### Data extract
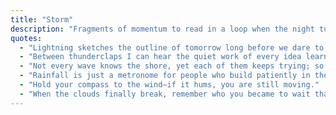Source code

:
 ```yaml
---
title: "Storm"
description: "Fragments of momentum to read in a loop when the night turns electric."
quotes:
  - "Lightning sketches the outline of tomorrow long before we dare to speak it aloud."
  - "Between thunderclaps I can hear the quiet work of every idea learning to fly."
  - "Not every wave knows the shore, yet each of them keeps trying; so do we."
  - "Rainfall is just a metronome for people who build patiently in the dark."
  - "Hold your compass to the wind—if it hums, you are still moving."
  - "When the clouds finally break, remember who you became to wait that long."
---
```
######
All lines above with the word "every" need to be reported.

## Result
  - "Between thunderclaps I can hear the quiet work of every idea learning to fly."
  - "Not every wave knows the shore, yet each of them keeps trying; so do we."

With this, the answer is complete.